A cycle of the spiral begins by elaborating objectives such as performance, functionality, etc. Alternative ways of achieving these objectives and the constraints imposed on each of these alternatives are then enumerated. Each alternative is assessed against each objective. This is usually results in the identification of the sources of projects risk.
The next step is to evaluate these risks by activities such as more detailed analysis, prototyping, simulation, etc. Once risks have been assessed, some development is carried out and this is followed by a planning activity for the next phase of the process.
There are no fixed phases such as specification or design in the spiral model. The spiral model encompasses other process models. Prototyping may be used in one spiral to resolve requirements uncertainties and hence reduce risks. This may be followed by a conventional waterfall development. Formal transformation may be used to develop those parts of the system with security requirements.
Advantages
The model tries to resolve all possible risks involved in the project starting with the highest risk.

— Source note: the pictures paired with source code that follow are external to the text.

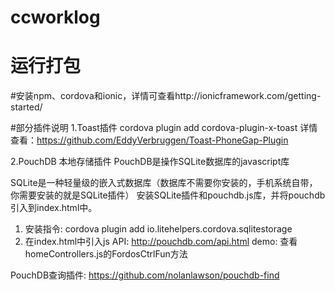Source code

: # ccworklog

# 运行打包
  #安装npm、cordova和ionic，详情可查看http://ionicframework.com/getting-started/

#部分插件说明
  1.Toast插件
  cordova plugin add cordova-plugin-x-toast
  详情查看：https://github.com/EddyVerbruggen/Toast-PhoneGap-Plugin

  2.PouchDB 本地存储插件
  PouchDB是操作SQLite数据库的javascript库

  SQLite是一种轻量级的嵌入式数据库（数据库不需要你安装的，手机系统自带，你需要安装的就是SQLite插件）
  安装SQLite插件和pouchdb.js库，并将pouchdb引入到index.html中。

  1. 安装指令: cordova plugin add io.litehelpers.cordova.sqlitestorage
  2. 在index.html中引入js<script src="lib/pouchdb/dist/pouchdb.min.js"></script>
   API: http://pouchdb.com/api.html
   demo: 查看homeControllers.js的FordosCtrlFun方法

  PouchDB查询插件:
  https://github.com/nolanlawson/pouchdb-find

End users get a chance to see the product early in life cycle.
With each phase as product is refined after customer feedback, the model ensures a good quality product.
The model makes use of techniques like reuse, prototyping and component based design.
Disadvantages
The model requires expertise in risk management and excellent management skills.
The model is not suitable for small projects as cost of risk analysis may exceed the actual cost of the project.
Different persons involved in the project may find it complex to use.
Spiral model is generally used for large projects with medium to high risk because in small projects it is possible that cost of risk analysis may exceed the actual cost of project. In other words, Spiral model is a practical approach for solving large scale software development related problems.
This can also be used if requirements of the project are very complex or if the company is planning to introduce new technologies. Some areas where Spiral model is successfully used are decision support system, defense, aerospace and large business projects.